* **THE DATA**
★ ★ ★ ★ ★
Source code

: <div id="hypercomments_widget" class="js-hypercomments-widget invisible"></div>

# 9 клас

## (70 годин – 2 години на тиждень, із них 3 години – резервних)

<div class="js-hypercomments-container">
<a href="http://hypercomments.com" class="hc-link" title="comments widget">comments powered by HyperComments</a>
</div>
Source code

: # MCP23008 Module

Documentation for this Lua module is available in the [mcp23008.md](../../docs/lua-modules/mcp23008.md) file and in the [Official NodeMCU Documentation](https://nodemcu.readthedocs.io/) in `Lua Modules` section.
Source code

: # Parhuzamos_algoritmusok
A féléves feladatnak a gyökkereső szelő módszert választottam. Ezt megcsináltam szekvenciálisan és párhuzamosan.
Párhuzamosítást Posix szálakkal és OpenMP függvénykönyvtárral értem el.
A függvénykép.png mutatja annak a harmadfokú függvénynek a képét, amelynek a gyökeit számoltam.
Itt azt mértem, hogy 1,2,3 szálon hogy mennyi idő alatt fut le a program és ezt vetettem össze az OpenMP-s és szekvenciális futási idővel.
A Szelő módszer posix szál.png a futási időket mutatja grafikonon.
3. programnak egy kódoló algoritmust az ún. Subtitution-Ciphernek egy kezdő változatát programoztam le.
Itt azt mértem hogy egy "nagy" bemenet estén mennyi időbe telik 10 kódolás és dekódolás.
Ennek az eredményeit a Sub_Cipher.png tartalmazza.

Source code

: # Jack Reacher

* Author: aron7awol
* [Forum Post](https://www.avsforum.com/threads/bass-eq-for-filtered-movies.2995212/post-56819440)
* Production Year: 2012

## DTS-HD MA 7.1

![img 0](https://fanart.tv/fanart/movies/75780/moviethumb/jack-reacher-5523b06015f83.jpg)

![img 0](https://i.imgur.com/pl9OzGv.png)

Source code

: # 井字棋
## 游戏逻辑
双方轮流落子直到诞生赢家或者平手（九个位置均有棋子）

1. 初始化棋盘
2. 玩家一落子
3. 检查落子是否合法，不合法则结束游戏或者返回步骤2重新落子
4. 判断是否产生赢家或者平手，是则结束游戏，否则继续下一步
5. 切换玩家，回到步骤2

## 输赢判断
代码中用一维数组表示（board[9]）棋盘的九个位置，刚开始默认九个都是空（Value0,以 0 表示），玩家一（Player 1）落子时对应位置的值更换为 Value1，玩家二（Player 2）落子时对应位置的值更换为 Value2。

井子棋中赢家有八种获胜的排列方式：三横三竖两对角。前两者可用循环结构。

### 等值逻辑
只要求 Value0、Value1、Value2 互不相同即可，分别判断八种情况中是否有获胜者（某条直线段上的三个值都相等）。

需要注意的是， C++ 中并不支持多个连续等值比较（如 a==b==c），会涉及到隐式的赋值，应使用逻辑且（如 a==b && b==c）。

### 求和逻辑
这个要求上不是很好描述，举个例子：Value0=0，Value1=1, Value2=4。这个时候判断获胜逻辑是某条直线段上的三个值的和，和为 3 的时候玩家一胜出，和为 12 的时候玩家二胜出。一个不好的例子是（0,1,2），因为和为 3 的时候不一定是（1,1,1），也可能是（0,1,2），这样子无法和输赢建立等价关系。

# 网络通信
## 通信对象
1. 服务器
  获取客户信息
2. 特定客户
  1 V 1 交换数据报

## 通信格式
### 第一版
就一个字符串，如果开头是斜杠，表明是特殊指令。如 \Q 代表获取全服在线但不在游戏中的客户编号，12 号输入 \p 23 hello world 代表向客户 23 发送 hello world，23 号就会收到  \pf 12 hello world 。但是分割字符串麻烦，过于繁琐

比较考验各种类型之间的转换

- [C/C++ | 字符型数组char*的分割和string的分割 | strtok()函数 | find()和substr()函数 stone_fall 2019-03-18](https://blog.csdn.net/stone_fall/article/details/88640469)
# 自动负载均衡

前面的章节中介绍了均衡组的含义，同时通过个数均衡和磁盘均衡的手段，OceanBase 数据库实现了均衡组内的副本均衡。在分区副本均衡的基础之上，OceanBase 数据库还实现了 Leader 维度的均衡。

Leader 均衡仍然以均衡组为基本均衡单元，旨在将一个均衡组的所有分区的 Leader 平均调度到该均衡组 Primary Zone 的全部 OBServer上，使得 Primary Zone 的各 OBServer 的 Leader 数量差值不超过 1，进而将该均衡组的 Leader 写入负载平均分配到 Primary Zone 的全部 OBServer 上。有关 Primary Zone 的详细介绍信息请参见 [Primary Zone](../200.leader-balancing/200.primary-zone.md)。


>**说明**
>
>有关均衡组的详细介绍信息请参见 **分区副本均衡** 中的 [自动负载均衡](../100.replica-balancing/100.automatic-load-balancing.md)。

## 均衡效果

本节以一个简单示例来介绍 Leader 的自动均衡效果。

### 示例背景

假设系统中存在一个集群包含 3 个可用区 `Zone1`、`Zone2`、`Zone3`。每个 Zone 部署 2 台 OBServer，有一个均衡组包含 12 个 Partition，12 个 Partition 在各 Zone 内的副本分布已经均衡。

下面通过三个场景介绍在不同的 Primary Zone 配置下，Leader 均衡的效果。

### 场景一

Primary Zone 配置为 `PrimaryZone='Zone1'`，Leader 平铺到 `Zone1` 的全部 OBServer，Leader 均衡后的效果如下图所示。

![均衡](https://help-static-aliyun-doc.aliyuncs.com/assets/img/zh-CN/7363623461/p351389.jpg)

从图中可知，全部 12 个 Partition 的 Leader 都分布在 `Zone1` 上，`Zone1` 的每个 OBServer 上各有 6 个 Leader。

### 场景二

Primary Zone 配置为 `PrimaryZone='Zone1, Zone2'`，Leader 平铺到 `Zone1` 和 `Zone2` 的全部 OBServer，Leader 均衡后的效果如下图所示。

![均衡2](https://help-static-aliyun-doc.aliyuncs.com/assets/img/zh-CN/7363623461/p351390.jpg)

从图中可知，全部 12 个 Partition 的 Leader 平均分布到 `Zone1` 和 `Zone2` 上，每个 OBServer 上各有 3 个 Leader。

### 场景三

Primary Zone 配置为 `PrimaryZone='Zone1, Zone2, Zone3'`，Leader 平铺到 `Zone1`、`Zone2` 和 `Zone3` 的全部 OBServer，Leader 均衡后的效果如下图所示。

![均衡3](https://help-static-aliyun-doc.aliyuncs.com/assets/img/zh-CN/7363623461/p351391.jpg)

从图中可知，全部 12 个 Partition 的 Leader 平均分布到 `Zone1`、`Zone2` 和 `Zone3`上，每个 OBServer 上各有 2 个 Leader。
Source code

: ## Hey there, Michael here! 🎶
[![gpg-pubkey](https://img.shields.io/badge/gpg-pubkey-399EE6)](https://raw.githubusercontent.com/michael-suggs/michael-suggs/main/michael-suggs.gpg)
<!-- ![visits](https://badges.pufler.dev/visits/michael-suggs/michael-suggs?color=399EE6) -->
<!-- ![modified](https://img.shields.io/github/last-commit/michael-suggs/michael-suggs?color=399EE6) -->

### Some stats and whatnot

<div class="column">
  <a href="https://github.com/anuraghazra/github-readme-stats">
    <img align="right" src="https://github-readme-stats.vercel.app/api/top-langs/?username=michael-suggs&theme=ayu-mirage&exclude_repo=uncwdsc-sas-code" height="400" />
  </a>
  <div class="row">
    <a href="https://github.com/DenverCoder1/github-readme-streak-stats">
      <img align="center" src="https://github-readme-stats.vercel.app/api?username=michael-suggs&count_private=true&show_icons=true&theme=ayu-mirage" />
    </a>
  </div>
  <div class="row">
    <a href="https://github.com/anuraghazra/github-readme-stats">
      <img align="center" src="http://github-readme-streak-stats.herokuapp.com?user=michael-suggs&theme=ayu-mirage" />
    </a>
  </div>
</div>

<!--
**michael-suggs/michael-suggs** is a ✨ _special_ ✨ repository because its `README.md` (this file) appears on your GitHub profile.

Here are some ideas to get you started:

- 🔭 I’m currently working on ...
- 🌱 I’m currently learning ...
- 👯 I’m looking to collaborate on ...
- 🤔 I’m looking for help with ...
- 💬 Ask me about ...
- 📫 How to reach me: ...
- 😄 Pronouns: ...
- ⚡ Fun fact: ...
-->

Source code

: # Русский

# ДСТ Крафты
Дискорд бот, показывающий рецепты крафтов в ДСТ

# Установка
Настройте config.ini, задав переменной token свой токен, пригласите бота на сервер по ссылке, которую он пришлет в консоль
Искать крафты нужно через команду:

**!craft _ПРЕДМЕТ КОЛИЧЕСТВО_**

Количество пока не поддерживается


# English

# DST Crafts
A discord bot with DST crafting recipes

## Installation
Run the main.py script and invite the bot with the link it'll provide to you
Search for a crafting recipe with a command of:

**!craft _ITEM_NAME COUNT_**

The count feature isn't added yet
★ ★ ★ ★ ★
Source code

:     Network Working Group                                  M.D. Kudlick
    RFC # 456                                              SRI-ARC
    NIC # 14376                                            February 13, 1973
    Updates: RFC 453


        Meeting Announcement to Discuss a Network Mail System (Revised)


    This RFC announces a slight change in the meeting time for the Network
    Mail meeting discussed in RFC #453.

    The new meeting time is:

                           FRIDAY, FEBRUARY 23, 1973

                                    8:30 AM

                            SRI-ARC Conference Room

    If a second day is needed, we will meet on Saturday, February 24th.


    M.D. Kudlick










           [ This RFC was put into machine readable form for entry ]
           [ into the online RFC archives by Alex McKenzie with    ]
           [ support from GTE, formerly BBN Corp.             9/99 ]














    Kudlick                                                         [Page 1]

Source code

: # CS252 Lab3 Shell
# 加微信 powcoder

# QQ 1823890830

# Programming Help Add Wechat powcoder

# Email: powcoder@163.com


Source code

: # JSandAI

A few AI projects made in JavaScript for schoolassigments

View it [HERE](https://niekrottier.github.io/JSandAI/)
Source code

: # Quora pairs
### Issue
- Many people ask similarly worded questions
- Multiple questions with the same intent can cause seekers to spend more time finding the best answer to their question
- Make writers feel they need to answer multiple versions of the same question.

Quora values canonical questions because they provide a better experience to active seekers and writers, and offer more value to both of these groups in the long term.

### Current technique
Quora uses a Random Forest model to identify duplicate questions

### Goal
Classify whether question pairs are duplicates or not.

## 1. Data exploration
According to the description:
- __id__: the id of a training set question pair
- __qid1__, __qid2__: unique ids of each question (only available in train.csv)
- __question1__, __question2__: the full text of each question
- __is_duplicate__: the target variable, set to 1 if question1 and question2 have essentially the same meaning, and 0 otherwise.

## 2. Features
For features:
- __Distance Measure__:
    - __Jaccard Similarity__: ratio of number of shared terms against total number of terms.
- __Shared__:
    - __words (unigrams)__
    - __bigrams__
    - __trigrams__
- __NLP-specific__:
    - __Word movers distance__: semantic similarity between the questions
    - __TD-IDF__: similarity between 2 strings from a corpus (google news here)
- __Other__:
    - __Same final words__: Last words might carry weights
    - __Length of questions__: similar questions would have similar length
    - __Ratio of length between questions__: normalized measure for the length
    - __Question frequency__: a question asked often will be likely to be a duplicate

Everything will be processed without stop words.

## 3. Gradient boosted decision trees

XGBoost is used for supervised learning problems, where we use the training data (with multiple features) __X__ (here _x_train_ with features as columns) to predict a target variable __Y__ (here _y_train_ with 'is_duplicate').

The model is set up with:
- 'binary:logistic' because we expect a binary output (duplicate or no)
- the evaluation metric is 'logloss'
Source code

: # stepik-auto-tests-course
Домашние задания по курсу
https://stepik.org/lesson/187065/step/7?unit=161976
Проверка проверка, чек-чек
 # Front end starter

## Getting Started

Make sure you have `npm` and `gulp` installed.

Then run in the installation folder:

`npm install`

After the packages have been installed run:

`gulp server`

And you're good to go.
★ ★ ★ ★ ★
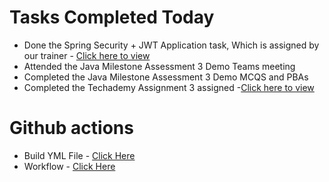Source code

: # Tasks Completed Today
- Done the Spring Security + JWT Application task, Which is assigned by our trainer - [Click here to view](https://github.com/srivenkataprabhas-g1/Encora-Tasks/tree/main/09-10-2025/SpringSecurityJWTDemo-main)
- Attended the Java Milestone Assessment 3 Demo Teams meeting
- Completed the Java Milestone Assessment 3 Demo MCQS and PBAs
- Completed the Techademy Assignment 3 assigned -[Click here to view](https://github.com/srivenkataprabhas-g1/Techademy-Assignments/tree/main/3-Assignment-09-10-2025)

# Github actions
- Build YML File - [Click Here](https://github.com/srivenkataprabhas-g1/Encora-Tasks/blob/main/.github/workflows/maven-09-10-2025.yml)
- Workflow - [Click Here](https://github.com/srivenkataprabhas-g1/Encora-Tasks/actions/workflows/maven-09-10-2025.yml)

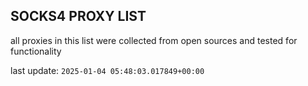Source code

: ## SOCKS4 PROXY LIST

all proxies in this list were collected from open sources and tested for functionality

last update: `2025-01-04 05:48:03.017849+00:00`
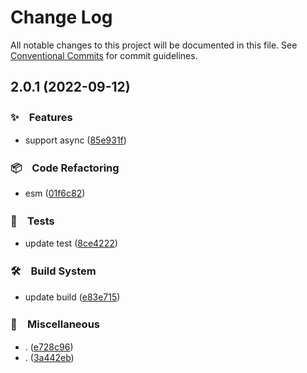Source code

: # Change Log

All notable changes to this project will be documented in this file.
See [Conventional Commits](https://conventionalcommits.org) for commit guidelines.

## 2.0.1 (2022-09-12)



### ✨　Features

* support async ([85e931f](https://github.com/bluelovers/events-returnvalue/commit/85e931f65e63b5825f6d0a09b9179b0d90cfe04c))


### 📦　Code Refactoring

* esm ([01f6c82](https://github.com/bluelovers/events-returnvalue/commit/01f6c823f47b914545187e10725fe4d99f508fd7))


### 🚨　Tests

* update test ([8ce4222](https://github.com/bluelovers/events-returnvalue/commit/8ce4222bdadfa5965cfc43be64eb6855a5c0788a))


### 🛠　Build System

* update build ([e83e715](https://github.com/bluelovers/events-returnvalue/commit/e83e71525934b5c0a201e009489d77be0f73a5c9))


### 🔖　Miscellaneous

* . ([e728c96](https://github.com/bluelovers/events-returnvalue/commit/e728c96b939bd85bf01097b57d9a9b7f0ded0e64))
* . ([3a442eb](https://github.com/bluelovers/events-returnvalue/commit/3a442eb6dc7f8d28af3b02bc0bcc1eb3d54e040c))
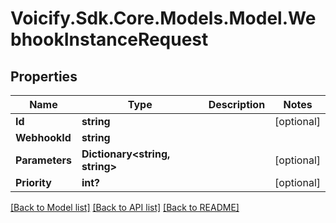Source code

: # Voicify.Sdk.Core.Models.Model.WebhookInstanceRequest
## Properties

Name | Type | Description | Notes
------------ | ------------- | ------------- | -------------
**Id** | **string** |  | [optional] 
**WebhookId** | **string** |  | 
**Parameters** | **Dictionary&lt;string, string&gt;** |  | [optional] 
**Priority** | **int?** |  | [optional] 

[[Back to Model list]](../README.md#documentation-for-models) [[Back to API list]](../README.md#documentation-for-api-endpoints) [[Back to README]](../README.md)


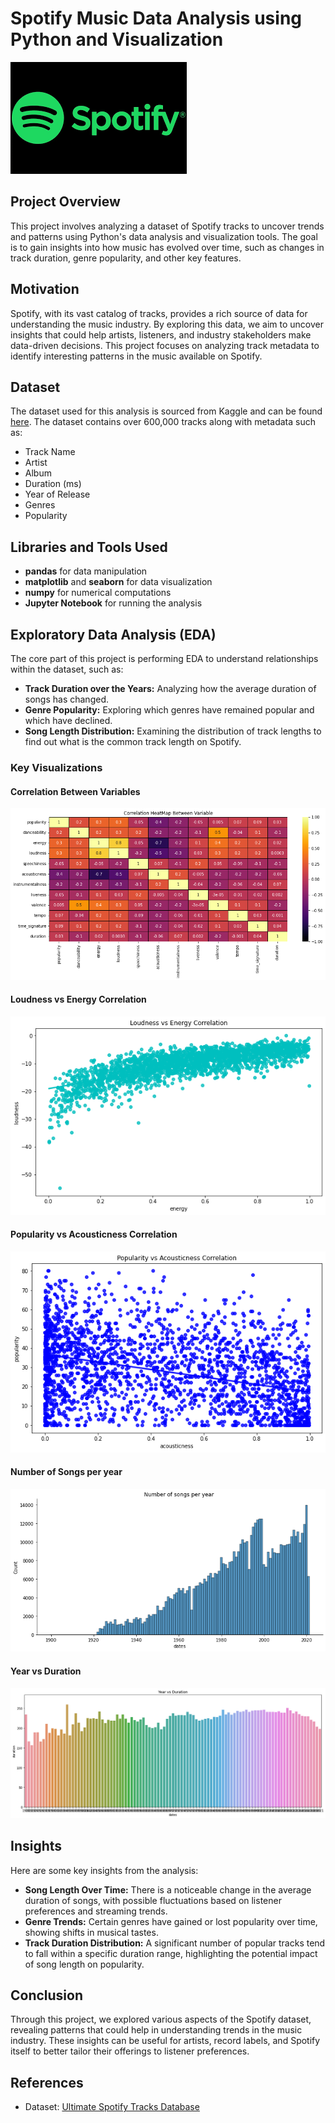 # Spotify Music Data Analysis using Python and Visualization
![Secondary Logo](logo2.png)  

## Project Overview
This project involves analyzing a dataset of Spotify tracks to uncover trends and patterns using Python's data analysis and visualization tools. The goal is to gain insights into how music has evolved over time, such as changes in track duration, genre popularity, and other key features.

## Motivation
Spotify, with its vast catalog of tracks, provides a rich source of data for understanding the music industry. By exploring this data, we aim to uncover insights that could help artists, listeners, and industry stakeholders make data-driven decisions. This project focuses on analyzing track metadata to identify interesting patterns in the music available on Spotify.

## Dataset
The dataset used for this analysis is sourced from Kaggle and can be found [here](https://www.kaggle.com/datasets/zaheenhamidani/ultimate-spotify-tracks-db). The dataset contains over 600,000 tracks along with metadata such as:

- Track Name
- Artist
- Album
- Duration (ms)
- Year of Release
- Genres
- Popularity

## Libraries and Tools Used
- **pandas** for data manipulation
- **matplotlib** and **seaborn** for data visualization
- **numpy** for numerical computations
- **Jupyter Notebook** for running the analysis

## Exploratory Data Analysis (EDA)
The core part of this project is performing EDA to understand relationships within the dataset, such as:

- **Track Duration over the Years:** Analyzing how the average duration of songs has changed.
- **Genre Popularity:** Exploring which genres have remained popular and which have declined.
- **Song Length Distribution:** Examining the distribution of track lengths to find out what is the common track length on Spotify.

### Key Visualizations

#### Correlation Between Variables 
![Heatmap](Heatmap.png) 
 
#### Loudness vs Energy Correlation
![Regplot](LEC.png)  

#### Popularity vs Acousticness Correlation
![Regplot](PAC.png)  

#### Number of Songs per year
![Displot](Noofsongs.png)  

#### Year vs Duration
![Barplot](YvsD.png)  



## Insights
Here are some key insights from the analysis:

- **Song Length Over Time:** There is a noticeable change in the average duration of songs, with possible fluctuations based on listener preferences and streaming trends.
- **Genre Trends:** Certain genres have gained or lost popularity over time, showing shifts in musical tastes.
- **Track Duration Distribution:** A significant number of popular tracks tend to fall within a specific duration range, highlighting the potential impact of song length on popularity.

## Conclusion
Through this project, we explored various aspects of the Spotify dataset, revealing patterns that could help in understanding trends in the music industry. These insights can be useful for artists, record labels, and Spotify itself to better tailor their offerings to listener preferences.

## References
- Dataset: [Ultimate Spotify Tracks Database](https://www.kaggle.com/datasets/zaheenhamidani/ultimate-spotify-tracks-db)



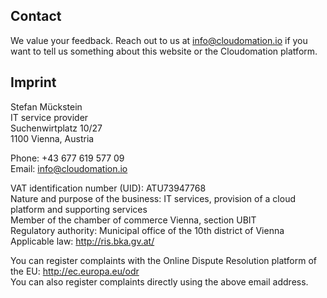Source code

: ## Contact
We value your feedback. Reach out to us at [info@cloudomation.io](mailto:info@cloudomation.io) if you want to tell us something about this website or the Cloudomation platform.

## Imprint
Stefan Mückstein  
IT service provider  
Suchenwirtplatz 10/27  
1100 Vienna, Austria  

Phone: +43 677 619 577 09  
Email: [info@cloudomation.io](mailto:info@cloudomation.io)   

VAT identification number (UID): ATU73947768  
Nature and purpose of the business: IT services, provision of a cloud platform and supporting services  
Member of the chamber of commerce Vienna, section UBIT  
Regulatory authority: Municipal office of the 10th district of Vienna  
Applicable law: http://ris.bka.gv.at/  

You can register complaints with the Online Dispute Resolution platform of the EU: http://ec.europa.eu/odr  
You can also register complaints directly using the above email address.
★ ★ ★ ★ ★
* **INSTRUCTIONS TO FOLLOW**
Within the material above, find the lines that contain the word "自动负载均衡"; copy them.

* **WRITTEN SOLUTION**
# 自动负载均衡
>有关均衡组的详细介绍信息请参见 **分区副本均衡** 中的 [自动负载均衡](../100.replica-balancing/100.automatic-load-balancing.md)。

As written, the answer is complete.